2. `for_each_repo` loops over each `clone_url` extracted via `jq` from the stored JSON.
3. `working_dir` isolates each iteration, keeping cloned data and archives scoped to a temporary folder.
4. `clone_repo` clones the current repository URL.
5. `zip_repo` compresses the cloned repository and exposes the zip file through `outputFiles` so the next task can read it.
6. `upload_to_gcs` uploads each archive to the chosen bucket path using the GCP service account key.

For a smaller dry run, narrow the search query (for example, add `topic:cli`) or wrap the `jq` extraction with a slice such as `jq('.items[:2].clone_url')` to process only a few repositories.

---

## Use Playground to Test Safely

Playground mode helps you validate expensive steps incrementally. Start with the search task to confirm authentication and inspect the JSON before any cloning. When refining the zip or upload steps, slice the list to a single repository so you can replay those tasks without hitting GitHub or GCS repeatedly. Because Playground keeps prior task outputs, you can iterate on shell commands and storage paths while reusing the same search result and clone, keeping feedback fast and low-risk.

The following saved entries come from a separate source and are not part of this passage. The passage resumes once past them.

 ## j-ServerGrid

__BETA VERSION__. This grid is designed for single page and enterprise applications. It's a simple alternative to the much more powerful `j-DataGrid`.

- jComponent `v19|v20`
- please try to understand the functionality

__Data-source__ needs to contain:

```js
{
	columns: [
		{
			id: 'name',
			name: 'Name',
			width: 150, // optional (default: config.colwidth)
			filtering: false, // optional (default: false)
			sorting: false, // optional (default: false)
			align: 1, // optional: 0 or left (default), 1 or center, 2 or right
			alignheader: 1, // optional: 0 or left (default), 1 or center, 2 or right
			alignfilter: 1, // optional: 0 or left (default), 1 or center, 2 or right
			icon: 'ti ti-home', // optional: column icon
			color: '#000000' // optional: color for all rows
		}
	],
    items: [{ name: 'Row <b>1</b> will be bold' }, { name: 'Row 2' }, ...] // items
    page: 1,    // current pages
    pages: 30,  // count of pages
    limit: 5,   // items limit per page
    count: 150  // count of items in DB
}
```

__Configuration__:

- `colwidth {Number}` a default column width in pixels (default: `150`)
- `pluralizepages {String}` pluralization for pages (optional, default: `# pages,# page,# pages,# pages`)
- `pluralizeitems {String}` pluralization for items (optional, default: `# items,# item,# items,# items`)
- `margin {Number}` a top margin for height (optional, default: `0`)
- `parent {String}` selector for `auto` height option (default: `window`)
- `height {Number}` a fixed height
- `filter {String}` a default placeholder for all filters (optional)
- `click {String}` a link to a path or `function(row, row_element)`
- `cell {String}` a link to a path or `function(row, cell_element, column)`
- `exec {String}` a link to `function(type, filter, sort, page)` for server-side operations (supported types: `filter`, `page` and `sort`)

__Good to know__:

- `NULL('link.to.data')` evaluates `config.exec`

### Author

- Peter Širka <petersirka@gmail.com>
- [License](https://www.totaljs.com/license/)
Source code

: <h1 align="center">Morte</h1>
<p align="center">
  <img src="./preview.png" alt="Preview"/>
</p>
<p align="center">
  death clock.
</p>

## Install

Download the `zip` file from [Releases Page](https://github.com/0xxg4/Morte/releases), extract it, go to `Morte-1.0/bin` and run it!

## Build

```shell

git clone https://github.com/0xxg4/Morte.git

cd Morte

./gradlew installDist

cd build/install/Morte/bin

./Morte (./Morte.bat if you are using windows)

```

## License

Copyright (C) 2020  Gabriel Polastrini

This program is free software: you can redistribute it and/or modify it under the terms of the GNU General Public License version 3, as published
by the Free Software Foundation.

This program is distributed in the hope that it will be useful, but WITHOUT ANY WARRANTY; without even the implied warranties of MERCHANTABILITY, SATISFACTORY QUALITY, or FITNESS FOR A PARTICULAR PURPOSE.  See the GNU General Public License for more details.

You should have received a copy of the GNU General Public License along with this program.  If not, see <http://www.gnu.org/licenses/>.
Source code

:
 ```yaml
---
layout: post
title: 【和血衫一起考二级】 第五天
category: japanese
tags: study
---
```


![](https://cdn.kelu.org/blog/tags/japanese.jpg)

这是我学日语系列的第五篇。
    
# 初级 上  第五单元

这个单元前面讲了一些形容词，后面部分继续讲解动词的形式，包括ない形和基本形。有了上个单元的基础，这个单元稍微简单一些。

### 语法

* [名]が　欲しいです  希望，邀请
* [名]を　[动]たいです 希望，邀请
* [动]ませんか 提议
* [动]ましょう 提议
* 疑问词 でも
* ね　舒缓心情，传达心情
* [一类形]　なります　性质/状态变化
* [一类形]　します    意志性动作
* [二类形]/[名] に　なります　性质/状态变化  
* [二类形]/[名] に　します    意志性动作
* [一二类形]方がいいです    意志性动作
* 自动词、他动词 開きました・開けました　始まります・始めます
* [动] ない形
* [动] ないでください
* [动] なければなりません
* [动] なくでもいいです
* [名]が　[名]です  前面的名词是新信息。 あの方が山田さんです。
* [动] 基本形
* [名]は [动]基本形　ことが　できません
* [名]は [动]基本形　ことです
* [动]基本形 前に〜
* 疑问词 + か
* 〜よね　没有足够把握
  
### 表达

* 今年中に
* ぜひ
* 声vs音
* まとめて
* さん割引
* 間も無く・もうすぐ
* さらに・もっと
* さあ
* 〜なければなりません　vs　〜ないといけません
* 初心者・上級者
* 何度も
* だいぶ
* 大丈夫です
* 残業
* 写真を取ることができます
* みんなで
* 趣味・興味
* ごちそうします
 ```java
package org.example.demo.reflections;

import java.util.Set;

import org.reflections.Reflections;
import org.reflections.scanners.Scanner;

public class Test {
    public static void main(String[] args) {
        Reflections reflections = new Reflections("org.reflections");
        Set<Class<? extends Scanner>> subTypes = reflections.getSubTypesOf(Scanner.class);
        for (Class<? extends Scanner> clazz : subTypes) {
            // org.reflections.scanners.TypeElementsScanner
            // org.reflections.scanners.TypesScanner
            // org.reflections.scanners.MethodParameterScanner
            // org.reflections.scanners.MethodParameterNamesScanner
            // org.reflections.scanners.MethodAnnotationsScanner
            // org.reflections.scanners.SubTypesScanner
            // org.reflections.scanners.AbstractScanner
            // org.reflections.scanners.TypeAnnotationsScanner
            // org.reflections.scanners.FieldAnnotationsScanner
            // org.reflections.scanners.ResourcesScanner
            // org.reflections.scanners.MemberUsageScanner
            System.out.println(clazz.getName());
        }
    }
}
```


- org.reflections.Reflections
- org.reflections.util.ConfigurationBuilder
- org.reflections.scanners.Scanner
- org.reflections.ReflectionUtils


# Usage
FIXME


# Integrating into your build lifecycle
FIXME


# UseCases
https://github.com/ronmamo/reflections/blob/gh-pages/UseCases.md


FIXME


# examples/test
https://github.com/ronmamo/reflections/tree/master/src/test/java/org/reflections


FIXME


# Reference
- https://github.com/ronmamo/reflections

Playground mode lets you validate one task at a time without running the whole backup loop. Follow [the Playground guide](../08.ui/10.playground.md) and use this flow as follows:

1. Toggle Playground mode in the editor.
2. Run only `search_kestra_repos` to confirm your GitHub token works and inspect the search output.
3. Temporarily limit the `values` expression (for example, `jq('.items[:1].clone_url')`) so downstream tasks operate on a single repository while you iterate.
4. Play `zip_repo` and `upload_to_gcs` individually inside Playground; Kestra reuses outputs from previous played tasks, so you avoid recloning every repository.
5. When satisfied, revert any temporary limits and use **Run all tasks** for a full backup execution.

This approach prevents unnecessary GitHub calls and GCS writes while you refine the flow logic.

---

You now have a reusable flow that continuously backs up the `kestra-io` GitHub organization to GCS with secrets-managed authentication and a safe Playground workflow for testing.